Name	Type	Description	Default
image	np.ndarray	int [n_y x n_x (x n_z)] Image of tile after filtering and scaling.	required
auto_thresh_multiplier	float	auto_thresh is set to auto_thresh_multiplier * median(abs(image)) so that pixel values above this are likely spots. Typical = 10	required
hist_bin_edges	np.ndarray	float [len(nbp['hist_values']) + 1] hist_values shifted by 0.5 to give bin edges not centres.	required
max_pixel_value	int	Maximum pixel value that image can contain when saving as tiff file.
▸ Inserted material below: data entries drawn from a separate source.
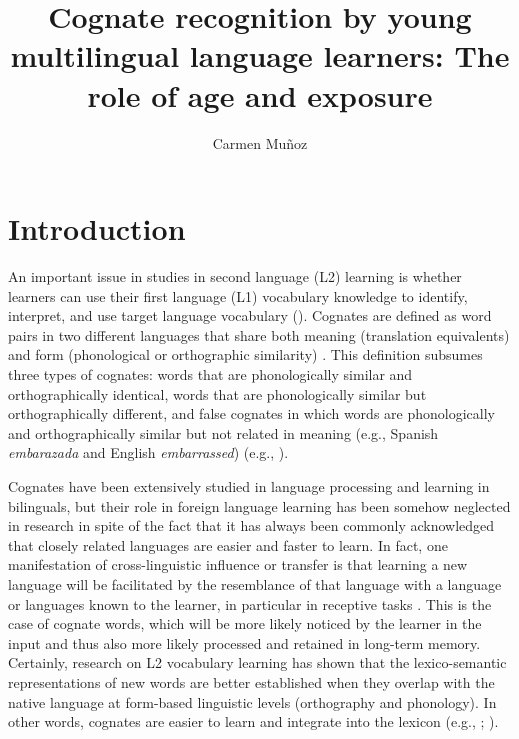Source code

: \documentclass[output=paper,modfonts,nonflat,newtxmath]{langsci/langscibook}
\author{Carmen Muñoz\affiliation{Universitat de Barcelona}}
\title{Cognate recognition by young multilingual language learners: The role of age and exposure}
\begin{document}
\maketitle

\section{Introduction}

An important issue in studies in second language (L2) learning is whether learners can use their first language (L1) vocabulary knowledge to identify, interpret, and use target language vocabulary (\citealt{MendezPerezEtAl2010}). Cognates are defined as word pairs in two different languages that share both meaning (translation equivalents) and form (phonological or orthographic similarity) \citep{KohnertEtAl2004}. This definition subsumes three types of cognates: words that are phonologically similar and orthographically identical, words that are phonologically similar but orthographically different, and false cognates in which words are phonologically and orthographically similar but not related in meaning (e.g., Spanish \textit{embarazada} and English \textit{embarrassed}) (e.g., \citealt{Rodriguez2001}).

Cognates have been extensively studied in language processing and learning in bilinguals, but their role in foreign language learning has been somehow neglected in research in spite of the fact that it has always been commonly acknowledged that closely related languages are easier and faster to learn. In fact, one manifestation of cross-linguistic influence or transfer is that learning a new language will be facilitated by the resemblance of that language with a language or languages known to the learner, in particular in receptive tasks \citep{Ringbom2007}. This is the case of cognate words, which will be more likely noticed by the learner in the input and thus also more likely processed and retained in long-term memory. Certainly, research on L2 vocabulary learning has shown that the lexico-semantic representations of new words are better established when they overlap with the native language at form-based linguistic levels (orthography and phonology). In other words, cognates are easier to learn and integrate into the lexicon (e.g., \citealt{EllisNBeaton1993}; \citealt{DeGrootvanHell2005}).
\end{document}
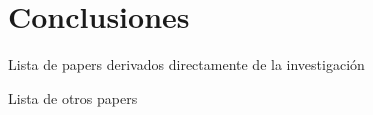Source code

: \chapter{Conclusiones}

    Lista de papers derivados directamente de la investigación

    Lista de otros papers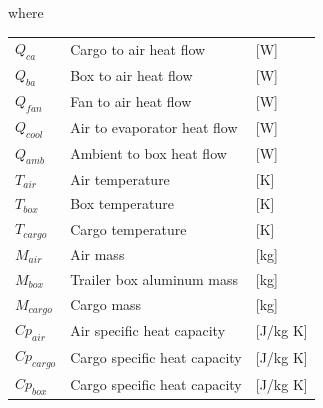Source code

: where
\begin{center}
	\begin{tabular}{l p{8cm} l}
		$Q_{ca}$     & Cargo to air heat flow       & [\si{W}]                \\
		$Q_{ba}$     & Box to air heat flow         & [\si{W}]                \\
		$Q_{fan}$    & Fan to air heat flow         & [\si{W}]                \\
		$Q_{cool}$   & Air to evaporator heat flow  & [\si{W}]                \\
		$Q_{amb}$    & Ambient to box heat flow     & [\si{W}]                \\
		$T_{air}$    & Air temperature              & [\si{K}]                \\
		$T_{box}$    & Box temperature              & [\si{K}]                \\
		$T_{cargo}$  & Cargo temperature            & [\si{K}]                \\
		$M_{air}$    & Air mass                     & [\si{kg}]               \\
		$M_{box}$    & Trailer box aluminum mass    & [\si{kg}]               \\
		$M_{cargo}$  & Cargo mass                   & [\si{kg}]               \\
		$Cp_{air}$   & Air specific heat capacity   & [\si{J}/\si{kg} \si{K}] \\
		$Cp_{cargo}$ & Cargo specific heat capacity & [\si{J}/\si{kg} \si{K}] \\
		$Cp_{box}$   & Cargo specific heat capacity & [\si{J}/\si{kg} \si{K}]
	\end{tabular}
\end{center}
If no shift was applied, this would be np.iinfo(np.uint16).max.	required
scale	float	Factor by which, image has been multiplied in order to fill out available values in tiff file.	required
z_info	Optional[int]	z-plane to get auto_thresh and hist_counts from.	None

Returns:

Type	Description
float	auto_thresh - int Pixel values above auto_thresh in image are likely spots.
np.ndarray	hist_counts - int [len(nbp['hist_values'])]. hist_counts[i] is the number of pixels found in image with value equal to hist_values[i].
int	n_clip_pixels - int Number of pixels in image with value more than max_pixel_value.
float	clip_scale - float Suggested scale factor to multiply un-scaled image by in order for n_clip_pixels to be 0.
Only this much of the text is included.